Hawa has been claiming disability benefits while she learns English and receives medical treatment and counselling, but earlier this year she was sent for a work capability assessment by the Department for Work and Pensions. They judged her fit to work, directly contradicting a detailed and unequivocal medical report from King’s College Hospital, with statements from her doctor and psychologist making clear that she is not yet physically or mentally capable of taking on work.
As a result, she now has to travel to the job centre and prove that she is actively looking for work – as if she were any other healthy jobseeker. She says she can’t understand how they could have come to such a decision.
With the help of both Sue Noel at BAC and Ali Awes at Certitude, a local mental health charity, she’s appealing the decision and is currently going through the mandatory reconsideration process. But this can take a long time, as BAC’s Nathan Scott explained to me when I interviewed him last year.
Changes to the benefits system introduced in 2013, all part of the Government’s austerity drive, mean that the appeals process is now slow and complicated. It can take months or even years for cases to be resolved. If her mandatory reconsideration is unsuccessful, she’ll then have to take her case to a tribunal. In the meantime, she’s surviving thanks to the support of her sister – although she too is struggling.

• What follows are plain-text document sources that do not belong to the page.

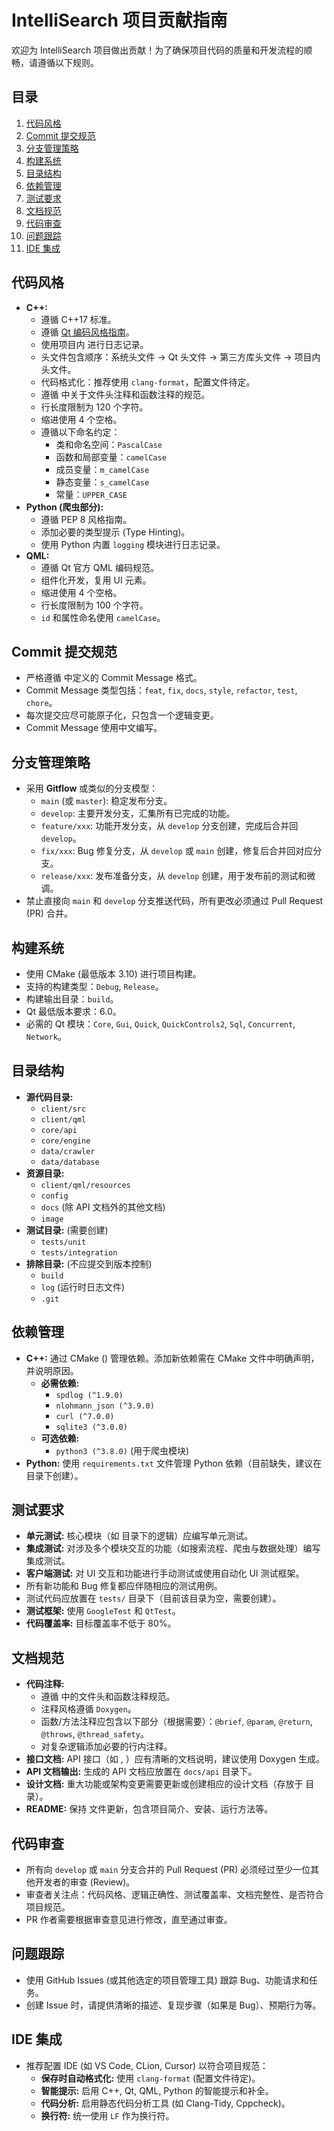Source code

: # IntelliSearch 项目贡献指南

欢迎为 IntelliSearch 项目做出贡献！为了确保项目代码的质量和开发流程的顺畅，请遵循以下规则。

## 目录

1.  [代码风格](#代码风格)
2.  [Commit 提交规范](#commit-提交规范)
3.  [分支管理策略](#分支管理策略)
4.  [构建系统](#构建系统)
5.  [目录结构](#目录结构)
6.  [依赖管理](#依赖管理)
7.  [测试要求](#测试要求)
8.  [文档规范](#文档规范)
9.  [代码审查](#代码审查)
10. [问题跟踪](#问题跟踪)
11. [IDE 集成](#ide-集成)

## 代码风格

*   **C++:**
    *   遵循 C++17 标准。
    *   遵循 [Qt 编码风格指南](https://wiki.qt.io/Qt_Coding_Style)。
    *   使用项目内 <mcfile name="Logger.h" path="/Users/montylee/Library/Mobile Documents/com~apple~CloudDocs/Forsertee/毕业设计/Code/IntelliSearch/log/Logger.h"></mcfile> 进行日志记录。
    *   头文件包含顺序：系统头文件 -> Qt 头文件 -> 第三方库头文件 -> 项目内头文件。
    *   代码格式化：推荐使用 `clang-format`，配置文件待定。
    *   遵循 <mcfile name="CodeStandard.md" path="/Users/montylee/Library/Mobile Documents/com~apple~CloudDocs/Forsertee/毕业设计/Code/IntelliSearch/docs/CodeStandard.md"></mcfile> 中关于文件头注释和函数注释的规范。
    *   行长度限制为 120 个字符。
    *   缩进使用 4 个空格。
    *   遵循以下命名约定：
        *   类和命名空间：`PascalCase`
        *   函数和局部变量：`camelCase`
        *   成员变量：`m_camelCase`
        *   静态变量：`s_camelCase`
        *   常量：`UPPER_CASE`
*   **Python (爬虫部分):**
    *   遵循 PEP 8 风格指南。
    *   添加必要的类型提示 (Type Hinting)。
    *   使用 Python 内置 `logging` 模块进行日志记录。
*   **QML:**
    *   遵循 Qt 官方 QML 编码规范。
    *   组件化开发，复用 UI 元素。
    *   缩进使用 4 个空格。
    *   行长度限制为 100 个字符。
    *   `id` 和属性命名使用 `camelCase`。

## Commit 提交规范

*   严格遵循 <mcfile name="CodeStandard.md" path="/Users/montylee/Library/Mobile Documents/com~apple~CloudDocs/Forsertee/毕业设计/Code/IntelliSearch/docs/CodeStandard.md"></mcfile> 中定义的 Commit Message 格式。
*   Commit Message 类型包括：`feat`, `fix`, `docs`, `style`, `refactor`, `test`, `chore`。
*   每次提交应尽可能原子化，只包含一个逻辑变更。
*   Commit Message 使用中文编写。

## 分支管理策略

*   采用 **Gitflow** 或类似的分支模型：
    *   `main` (或 `master`): 稳定发布分支。
    *   `develop`: 主要开发分支，汇集所有已完成的功能。
    *   `feature/xxx`: 功能开发分支，从 `develop` 分支创建，完成后合并回 `develop`。
    *   `fix/xxx`: Bug 修复分支，从 `develop` 或 `main` 创建，修复后合并回对应分支。
    *   `release/xxx`: 发布准备分支，从 `develop` 创建，用于发布前的测试和微调。
*   禁止直接向 `main` 和 `develop` 分支推送代码，所有更改必须通过 Pull Request (PR) 合并。

## 构建系统

*   使用 CMake (最低版本 3.10) 进行项目构建。
*   支持的构建类型：`Debug`, `Release`。
*   构建输出目录：`build`。
*   Qt 最低版本要求：6.0。
*   必需的 Qt 模块：`Core`, `Gui`, `Quick`, `QuickControls2`, `Sql`, `Concurrent`, `Network`。

## 目录结构

*   **源代码目录:**
    *   `client/src`
    *   `client/qml`
    *   `core/api`
    *   `core/engine`
    *   `data/crawler`
    *   `data/database`
*   **资源目录:**
    *   `client/qml/resources`
    *   `config`
    *   `docs` (除 API 文档外的其他文档)
    *   `image`
*   **测试目录:** (需要创建)
    *   `tests/unit`
    *   `tests/integration`
*   **排除目录:** (不应提交到版本控制)
    *   `build`
    *   `log` (运行时日志文件)
    *   `.git`

## 依赖管理

*   **C++:** 通过 CMake (<mcfile name="CMakeLists.txt" path="/Users/montylee/Library/Mobile Documents/com~apple~CloudDocs/Forsertee/毕业设计/Code/IntelliSearch/client/CMakeLists.txt"></mcfile>) 管理依赖。添加新依赖需在 CMake 文件中明确声明，并说明原因。
    *   **必需依赖:**
        *   `spdlog (^1.9.0)`
        *   `nlohmann_json (^3.9.0)`
        *   `curl (^7.0.0)`
        *   `sqlite3 (^3.0.0)`
    *   **可选依赖:**
        *   `python3 (^3.8.0)` (用于爬虫模块)
*   **Python:** 使用 `requirements.txt` 文件管理 Python 依赖（目前缺失，建议在 <mcfolder name="python_crawler" path="/Users/montylee/Library/Mobile Documents/com~apple~CloudDocs/Forsertee/毕业设计/Code/IntelliSearch/data/crawler/python_crawler"></mcfolder> 目录下创建）。

## 测试要求

*   **单元测试:** 核心模块（如 <mcfolder name="core" path="/Users/montylee/Library/Mobile Documents/com~apple~CloudDocs/Forsertee/毕业设计/Code/IntelliSearch/core"></mcfolder> 目录下的逻辑）应编写单元测试。
*   **集成测试:** 对涉及多个模块交互的功能（如搜索流程、爬虫与数据处理）编写集成测试。
*   **客户端测试:** 对 UI 交互和功能进行手动测试或使用自动化 UI 测试框架。
*   所有新功能和 Bug 修复都应伴随相应的测试用例。
*   测试代码应放置在 `tests/` 目录下（目前该目录为空，需要创建）。
*   **测试框架:** 使用 `GoogleTest` 和 `QtTest`。
*   **代码覆盖率:** 目标覆盖率不低于 80%。

## 文档规范

*   **代码注释:**
    *   遵循 <mcfile name="CodeStandard.md" path="/Users/montylee/Library/Mobile Documents/com~apple~CloudDocs/Forsertee/毕业设计/Code/IntelliSearch/docs/CodeStandard.md"></mcfile> 中的文件头和函数注释规范。
    *   注释风格遵循 `Doxygen`。
    *   函数/方法注释应包含以下部分（根据需要）：`@brief`, `@param`, `@return`, `@throws`, `@thread_safety`。
    *   对复杂逻辑添加必要的行内注释。
*   **接口文档:** API 接口（如 <mcfile name="AIService.h" path="/Users/montylee/Library/Mobile Documents/com~apple~CloudDocs/Forsertee/毕业设计/Code/IntelliSearch/core/api/AIService/AIService.h"></mcfile>, <mcfile name="SearchBridge.h" path="/Users/montylee/Library/Mobile Documents/com~apple~CloudDocs/Forsertee/毕业设计/Code/IntelliSearch/client/src/SearchBridge.h"></mcfile>）应有清晰的文档说明，建议使用 Doxygen 生成。
*   **API 文档输出:** 生成的 API 文档应放置在 `docs/api` 目录下。
*   **设计文档:** 重大功能或架构变更需要更新或创建相应的设计文档（存放于 <mcfolder name="docs" path="/Users/montylee/Library/Mobile Documents/com~apple~CloudDocs/Forsertee/毕业设计/Code/IntelliSearch/docs"></mcfolder> 目录）。
*   **README:** 保持 <mcfile name="README.md" path="/Users/montylee/Library/Mobile Documents/com~apple~CloudDocs/Forsertee/毕业设计/Code/IntelliSearch/README.md"></mcfile> 文件更新，包含项目简介、安装、运行方法等。

## 代码审查

*   所有向 `develop` 或 `main` 分支合并的 Pull Request (PR) 必须经过至少一位其他开发者的审查 (Review)。
*   审查者关注点：代码风格、逻辑正确性、测试覆盖率、文档完整性、是否符合项目规范。
*   PR 作者需要根据审查意见进行修改，直至通过审查。

## 问题跟踪

*   使用 GitHub Issues (或其他选定的项目管理工具) 跟踪 Bug、功能请求和任务。
*   创建 Issue 时，请提供清晰的描述、复现步骤（如果是 Bug）、预期行为等。

## IDE 集成

*   推荐配置 IDE (如 VS Code, CLion, Cursor) 以符合项目规范：
    *   **保存时自动格式化:** 使用 `clang-format` (配置文件待定)。
    *   **智能提示:** 启用 C++, Qt, QML, Python 的智能提示和补全。
    *   **代码分析:** 启用静态代码分析工具 (如 Clang-Tidy, Cppcheck)。
    *   **换行符:** 统一使用 `LF` 作为换行符。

She says she is very keen to work and build as normal a life as possible for herself. She hopes one day to become a doctor. “Learning English is my priority now,” she says, “but ever since the doctor treated me in Mogadishu, I thought this is what I want to do. Maybe I can save some lives too. That’s my dream.”
I ask about her family back home. She says she misses them desperately. “It is much worse for them,” she says. “They don’t have much hope. They don’t have their own house, they’re living with some other relatives now. They depend financially on my sister [in the UK], because there is very little work in Mogadishu. And it is still very dangerous. Life is very hard for them.”
Hawa’s name has been changed at her request.